:: Work task ::
Set down exactly the lines from the one containing "items for sale." through the last line of the records below, both included, and nothing else.

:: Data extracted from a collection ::
────────────────────

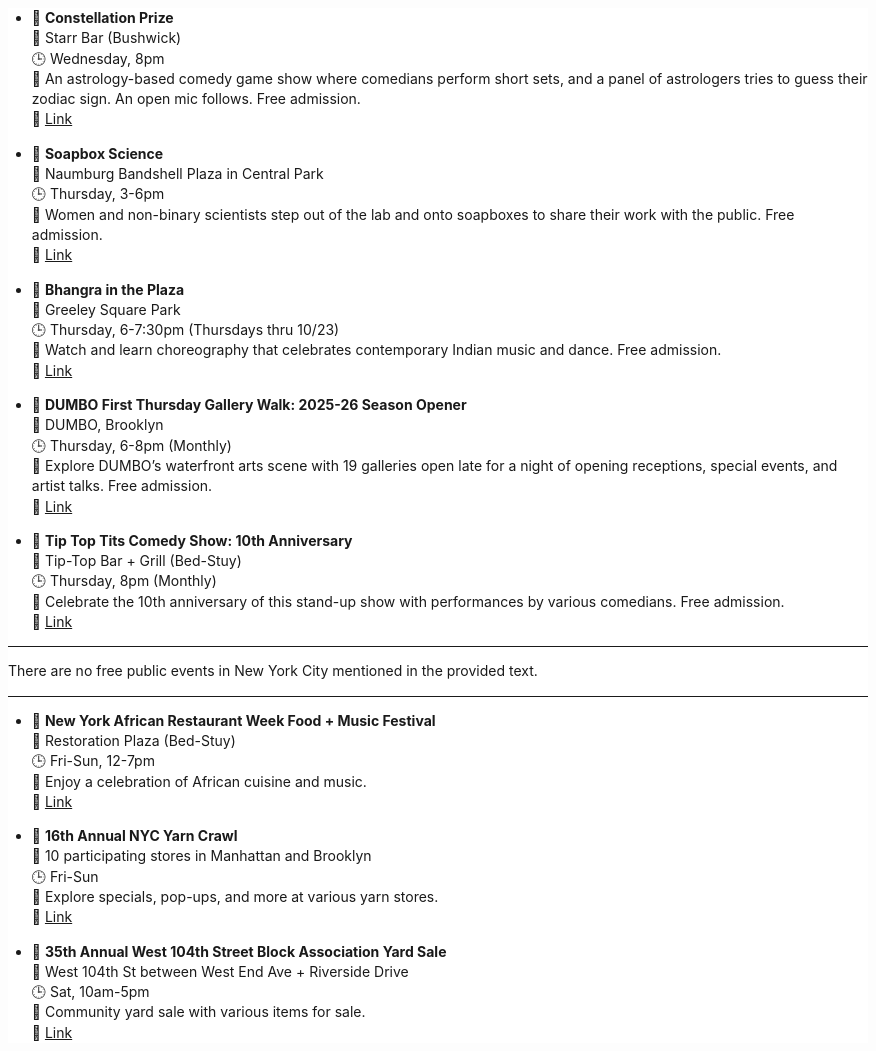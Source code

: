 - 🎉 **Constellation Prize**  
  📍 Starr Bar (Bushwick)  
  🕒 Wednesday, 8pm  
  📝 An astrology-based comedy game show where comedians perform short sets, and a panel of astrologers tries to guess their zodiac sign. An open mic follows. Free admission.  
  🔗 [Link](https://www.eventbrite.com/e/constellation-prize-tickets-1695549396889)

- 🎉 **Soapbox Science**  
  📍 Naumburg Bandshell Plaza in Central Park  
  🕒 Thursday, 3-6pm  
  📝 Women and non-binary scientists step out of the lab and onto soapboxes to share their work with the public. Free admission.  
  🔗 [Link](https://www.instagram.com/p/DOWgUVBkavd/?img_index=3)

- 🎉 **Bhangra in the Plaza**  
  📍 Greeley Square Park  
  🕒 Thursday, 6-7:30pm (Thursdays thru 10/23)  
  📝 Watch and learn choreography that celebrates contemporary Indian music and dance. Free admission.  
  🔗 [Link](https://34thstreet.org/calendar/event/bhangra-in-the-plaza/2025-10-02)

- 🎉 **DUMBO First Thursday Gallery Walk: 2025-26 Season Opener**  
  📍 DUMBO, Brooklyn  
  🕒 Thursday, 6-8pm (Monthly)  
  📝 Explore DUMBO’s waterfront arts scene with 19 galleries open late for a night of opening receptions, special events, and artist talks. Free admission.  
  🔗 [Link](https://artindumbo.com/first-thursdays/)

- 🎉 **Tip Top Tits Comedy Show: 10th Anniversary**  
  📍 Tip-Top Bar + Grill (Bed-Stuy)  
  🕒 Thursday, 8pm (Monthly)  
  📝 Celebrate the 10th anniversary of this stand-up show with performances by various comedians. Free admission.  
  🔗 [Link](https://www.eventbrite.com/e/tip-top-tits-10-year-anniversary-show-tickets-1708617253199)

---

There are no free public events in New York City mentioned in the provided text.

---

- 🎉 **New York African Restaurant Week Food + Music Festival**  
  📍 Restoration Plaza (Bed-Stuy)  
  🕒 Fri-Sun, 12-7pm  
  📝 Enjoy a celebration of African cuisine and music.  
  🔗 [Link](https://www.eventbrite.com/e/2025-new-york-african-restaurant-week-festival--tickets-1011546050467)

- 🎉 **16th Annual NYC Yarn Crawl**  
  📍 10 participating stores in Manhattan and Brooklyn  
  🕒 Fri-Sun  
  📝 Explore specials, pop-ups, and more at various yarn stores.  
  🔗 [Link](https://yarncrawlnyc.com)

- 🎉 **35th Annual West 104th Street Block Association Yard Sale**  
  📍 West 104th St between West End Ave + Riverside Drive  
  🕒 Sat, 10am-5pm  
  📝 Community yard sale with various items for sale.  
  🔗 [Link](https://bloomingdale.org/events-activities/yard-sale/)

────────────────────

:: Answer space ::
  📝 Community yard sale with various items for sale.  
  🔗 [Link](https://bloomingdale.org/events-activities/yard-sale/)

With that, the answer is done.